Begin with the first line of the listing and quote every line through the one containing "thread starts [Integer]."; give only those lines.

** Opening Input for this task block **

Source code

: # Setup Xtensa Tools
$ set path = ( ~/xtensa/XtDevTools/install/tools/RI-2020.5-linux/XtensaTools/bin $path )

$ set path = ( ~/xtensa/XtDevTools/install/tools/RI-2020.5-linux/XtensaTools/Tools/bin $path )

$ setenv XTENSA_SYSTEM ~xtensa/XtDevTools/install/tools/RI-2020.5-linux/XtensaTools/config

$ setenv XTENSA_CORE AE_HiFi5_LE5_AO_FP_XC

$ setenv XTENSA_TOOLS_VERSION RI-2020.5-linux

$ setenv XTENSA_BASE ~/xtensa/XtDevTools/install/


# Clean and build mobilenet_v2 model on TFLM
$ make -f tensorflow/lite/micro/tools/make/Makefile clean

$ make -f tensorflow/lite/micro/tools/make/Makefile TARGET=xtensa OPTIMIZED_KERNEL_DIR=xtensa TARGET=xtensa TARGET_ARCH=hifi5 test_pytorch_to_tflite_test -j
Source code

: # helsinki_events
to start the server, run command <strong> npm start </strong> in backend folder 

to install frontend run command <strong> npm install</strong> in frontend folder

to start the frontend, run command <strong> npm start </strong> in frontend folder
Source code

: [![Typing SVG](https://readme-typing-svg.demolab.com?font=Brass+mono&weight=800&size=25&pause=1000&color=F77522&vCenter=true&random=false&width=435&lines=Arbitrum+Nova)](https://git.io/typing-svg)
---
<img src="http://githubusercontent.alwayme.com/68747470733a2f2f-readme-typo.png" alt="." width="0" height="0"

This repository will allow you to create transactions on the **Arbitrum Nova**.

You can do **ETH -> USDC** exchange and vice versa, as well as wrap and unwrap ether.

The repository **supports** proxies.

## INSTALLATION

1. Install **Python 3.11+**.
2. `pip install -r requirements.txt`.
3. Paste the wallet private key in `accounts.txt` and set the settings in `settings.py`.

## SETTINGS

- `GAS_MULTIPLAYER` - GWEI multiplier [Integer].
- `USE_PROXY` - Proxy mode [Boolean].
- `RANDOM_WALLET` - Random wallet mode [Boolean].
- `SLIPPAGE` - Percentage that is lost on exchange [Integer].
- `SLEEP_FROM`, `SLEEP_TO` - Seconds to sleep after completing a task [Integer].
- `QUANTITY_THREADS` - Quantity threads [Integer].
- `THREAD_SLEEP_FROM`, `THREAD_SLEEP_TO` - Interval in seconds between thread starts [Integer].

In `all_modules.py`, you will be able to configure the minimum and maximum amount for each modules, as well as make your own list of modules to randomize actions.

** Closing Input for this task block **

* **Task output**
Source code

: # Setup Xtensa Tools
$ set path = ( ~/xtensa/XtDevTools/install/tools/RI-2020.5-linux/XtensaTools/bin $path )

$ set path = ( ~/xtensa/XtDevTools/install/tools/RI-2020.5-linux/XtensaTools/Tools/bin $path )

$ setenv XTENSA_SYSTEM ~xtensa/XtDevTools/install/tools/RI-2020.5-linux/XtensaTools/config

$ setenv XTENSA_CORE AE_HiFi5_LE5_AO_FP_XC

$ setenv XTENSA_TOOLS_VERSION RI-2020.5-linux

$ setenv XTENSA_BASE ~/xtensa/XtDevTools/install/


# Clean and build mobilenet_v2 model on TFLM
$ make -f tensorflow/lite/micro/tools/make/Makefile clean

$ make -f tensorflow/lite/micro/tools/make/Makefile TARGET=xtensa OPTIMIZED_KERNEL_DIR=xtensa TARGET=xtensa TARGET_ARCH=hifi5 test_pytorch_to_tflite_test -j
Source code

: # helsinki_events
to start the server, run command <strong> npm start </strong> in backend folder 

to install frontend run command <strong> npm install</strong> in frontend folder

to start the frontend, run command <strong> npm start </strong> in frontend folder
Source code

: [![Typing SVG](https://readme-typing-svg.demolab.com?font=Brass+mono&weight=800&size=25&pause=1000&color=F77522&vCenter=true&random=false&width=435&lines=Arbitrum+Nova)](https://git.io/typing-svg)
---
<img src="http://githubusercontent.alwayme.com/68747470733a2f2f-readme-typo.png" alt="." width="0" height="0"

This repository will allow you to create transactions on the **Arbitrum Nova**.

You can do **ETH -> USDC** exchange and vice versa, as well as wrap and unwrap ether.

The repository **supports** proxies.

## INSTALLATION

1. Install **Python 3.11+**.
2. `pip install -r requirements.txt`.
3. Paste the wallet private key in `accounts.txt` and set the settings in `settings.py`.

## SETTINGS

- `GAS_MULTIPLAYER` - GWEI multiplier [Integer].
- `USE_PROXY` - Proxy mode [Boolean].
- `RANDOM_WALLET` - Random wallet mode [Boolean].
- `SLIPPAGE` - Percentage that is lost on exchange [Integer].
- `SLEEP_FROM`, `SLEEP_TO` - Seconds to sleep after completing a task [Integer].
- `QUANTITY_THREADS` - Quantity threads [Integer].
- `THREAD_SLEEP_FROM`, `THREAD_SLEEP_TO` - Interval in seconds between thread starts [Integer].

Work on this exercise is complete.